Additionally, charge tube 120 may include a plurality of debris slots or other openings 122 formed therethrough. In one or more embodiments, debris slots 122 may be located 180 degrees opposite gun port apertures 121. Debris slots 122 axially align with transverse voids 150 and provide additional volume for reconsolidation of spall material and other debris during detonation of shaped charges 140. Moreover, debris slots 122 provide additional shock relief geometry to charge tube 120 for attenuating axial shock transmissions from detonation. The size and shape of debris slots 122 may be varied depending on the reconsolidation volume required. In one or more embodiments, the dimension of debris slots 122 may range between ¼ and ¾ of the ballistic caliber of shaped charge 140, although other sizes may be used as appropriate.

In one or more embodiments, as illustrated in FIGS. 2 and 7-9, debris guard 126 may be a thin-walled cylindrical tube. Charge tube 120 may be disposed within debris guard 126 within close radial tolerances. An inner surface of debris guard 126 may be in close proximity or in contact with the outermost portion of charge case 142, thereby functioning to retain shaped charges 140 within charge tube 120. Debris guard 126 may in turn be disposed within carrier 110 within close radial tolerances.
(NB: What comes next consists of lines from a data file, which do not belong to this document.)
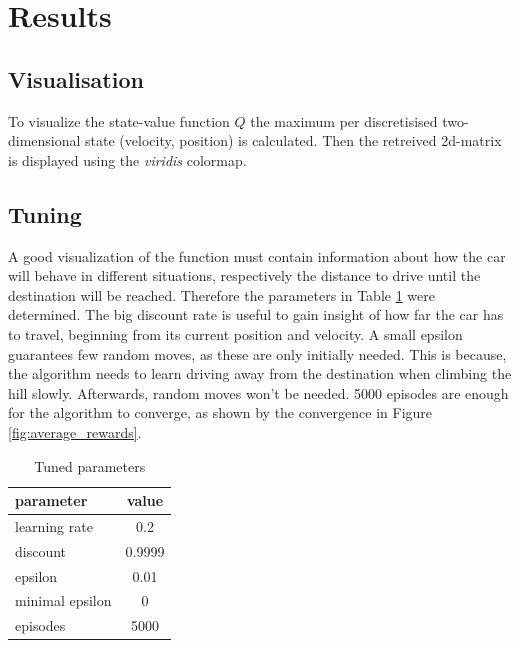 \documentclass{article}
\begin{document}
\section{Results}

\subsection{Visualisation}
To visualize the state-value function $Q$ the maximum per discretisised two-dimensional state (velocity, position) is calculated. Then the retreived 2d-matrix is displayed using the \textit{viridis} colormap.

\subsection{Tuning}
A good visualization of the function must contain information about how the car will behave in different situations, respectively the distance to drive until the destination will be reached. Therefore the parameters in Table \ref{tab:tuned_params} were determined. The big discount rate is useful to gain insight of how far the car has to travel, beginning from its current position and velocity. A small epsilon guarantees few random moves, as these are only initially needed. This is because, the algorithm needs to learn driving away from the destination when climbing the hill slowly. Afterwards, random moves won't be needed. 5000 episodes are enough for the algorithm to converge, as shown by the convergence in Figure \ref{fig:average_rewards}.


\begin{table}
    \centering
    \begin{tabular}{l|c}
        parameter & value \\
        \hline
        learning rate & 0.2 \\
        discount & 0.9999 \\
        epsilon & 0.01 \\
        minimal epsilon & 0 \\
        episodes & 5000 \\
    \end{tabular}
    \caption{Tuned parameters}
    \label{tab:tuned_params}
\end{table}
\end{document}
Debris guard 126 may include gun port apertures 127 formed therethrough in radial and axial alignment with shaped charges 140, gun port apertures 121, and scallops 112. Gun port apertures 127 may have a diameter about the same as recessed scallops 112 of carrier 110, although other diameters may also be used.

Debris guard 126 may include relieving cuts or slots 128 formed therethrough, which may partially surround gun port apertures 127. Relieving slots 128 may provide disruption or redirection of shock waves that may otherwise travel through along debris guard 126 during detonation of shaped charges 140. The geometry of relieving slots 128 may vary as appropriate.

Debris guard 126 covers debris slots 122 of charge tube 120, preventing debris and spall collecting in debris slots 122 from exiting perforator 100 and collecting in wellbore 12 (FIG. 1). Further, debris guard 126 provides a tortuous path for pressures generated within perforator 100 to escape into the wellbore via debris slots 122, the high-tolerance annular region defined between charge holder 120 and debris guard 126, and one or more perforated scallops 112.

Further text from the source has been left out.